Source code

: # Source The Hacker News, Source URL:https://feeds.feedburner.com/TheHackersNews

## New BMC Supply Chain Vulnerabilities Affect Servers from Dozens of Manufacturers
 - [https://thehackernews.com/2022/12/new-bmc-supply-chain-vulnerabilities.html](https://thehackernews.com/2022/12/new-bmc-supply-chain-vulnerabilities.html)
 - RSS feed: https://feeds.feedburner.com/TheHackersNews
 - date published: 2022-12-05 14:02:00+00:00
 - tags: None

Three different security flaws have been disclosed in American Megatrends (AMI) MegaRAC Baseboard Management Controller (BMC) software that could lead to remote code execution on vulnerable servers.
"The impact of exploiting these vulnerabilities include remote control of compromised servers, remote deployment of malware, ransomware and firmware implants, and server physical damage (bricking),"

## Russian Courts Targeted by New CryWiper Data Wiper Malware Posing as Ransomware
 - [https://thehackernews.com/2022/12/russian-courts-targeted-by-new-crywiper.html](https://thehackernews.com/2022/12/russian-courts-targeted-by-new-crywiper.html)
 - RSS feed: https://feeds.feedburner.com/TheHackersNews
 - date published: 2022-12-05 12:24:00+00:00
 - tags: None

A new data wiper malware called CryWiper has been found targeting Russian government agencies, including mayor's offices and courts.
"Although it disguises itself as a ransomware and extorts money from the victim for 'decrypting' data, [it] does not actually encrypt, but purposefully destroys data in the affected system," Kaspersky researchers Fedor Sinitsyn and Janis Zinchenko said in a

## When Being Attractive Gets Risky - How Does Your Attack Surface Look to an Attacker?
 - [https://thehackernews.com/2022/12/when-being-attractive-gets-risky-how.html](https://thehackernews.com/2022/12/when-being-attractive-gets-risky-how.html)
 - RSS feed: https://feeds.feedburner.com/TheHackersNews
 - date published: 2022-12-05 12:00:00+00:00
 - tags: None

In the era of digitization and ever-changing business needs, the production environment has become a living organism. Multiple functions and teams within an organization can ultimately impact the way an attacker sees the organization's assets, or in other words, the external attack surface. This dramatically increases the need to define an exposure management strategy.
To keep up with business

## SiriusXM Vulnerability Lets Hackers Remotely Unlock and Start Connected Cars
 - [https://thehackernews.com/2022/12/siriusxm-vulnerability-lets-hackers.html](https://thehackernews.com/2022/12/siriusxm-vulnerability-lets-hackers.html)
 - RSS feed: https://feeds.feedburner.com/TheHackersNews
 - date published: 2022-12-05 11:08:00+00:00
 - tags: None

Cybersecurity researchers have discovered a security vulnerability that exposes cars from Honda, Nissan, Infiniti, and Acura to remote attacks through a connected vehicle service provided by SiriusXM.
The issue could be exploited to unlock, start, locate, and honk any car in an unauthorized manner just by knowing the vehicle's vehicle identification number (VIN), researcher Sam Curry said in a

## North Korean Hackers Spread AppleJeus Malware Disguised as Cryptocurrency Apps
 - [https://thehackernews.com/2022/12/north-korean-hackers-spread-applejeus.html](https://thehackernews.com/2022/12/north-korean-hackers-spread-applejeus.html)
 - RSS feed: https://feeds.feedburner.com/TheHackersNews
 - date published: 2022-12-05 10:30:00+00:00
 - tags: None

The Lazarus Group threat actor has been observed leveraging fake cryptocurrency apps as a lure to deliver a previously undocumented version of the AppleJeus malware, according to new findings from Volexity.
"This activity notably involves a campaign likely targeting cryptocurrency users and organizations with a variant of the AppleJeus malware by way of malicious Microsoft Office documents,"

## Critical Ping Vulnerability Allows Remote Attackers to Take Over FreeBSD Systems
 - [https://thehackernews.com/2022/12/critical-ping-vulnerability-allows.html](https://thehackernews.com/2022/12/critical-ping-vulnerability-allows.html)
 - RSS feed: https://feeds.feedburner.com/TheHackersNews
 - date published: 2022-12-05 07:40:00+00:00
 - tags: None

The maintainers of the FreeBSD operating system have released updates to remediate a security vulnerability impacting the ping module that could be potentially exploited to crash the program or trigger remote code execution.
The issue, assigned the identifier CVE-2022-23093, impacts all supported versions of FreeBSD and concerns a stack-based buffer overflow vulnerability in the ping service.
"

════════

◆ **Aim of the exercise**:
If a line contains the word "business", it counts; say how many such lines there are in the data above, and nothing else.

◆ **Completed exercise**:
2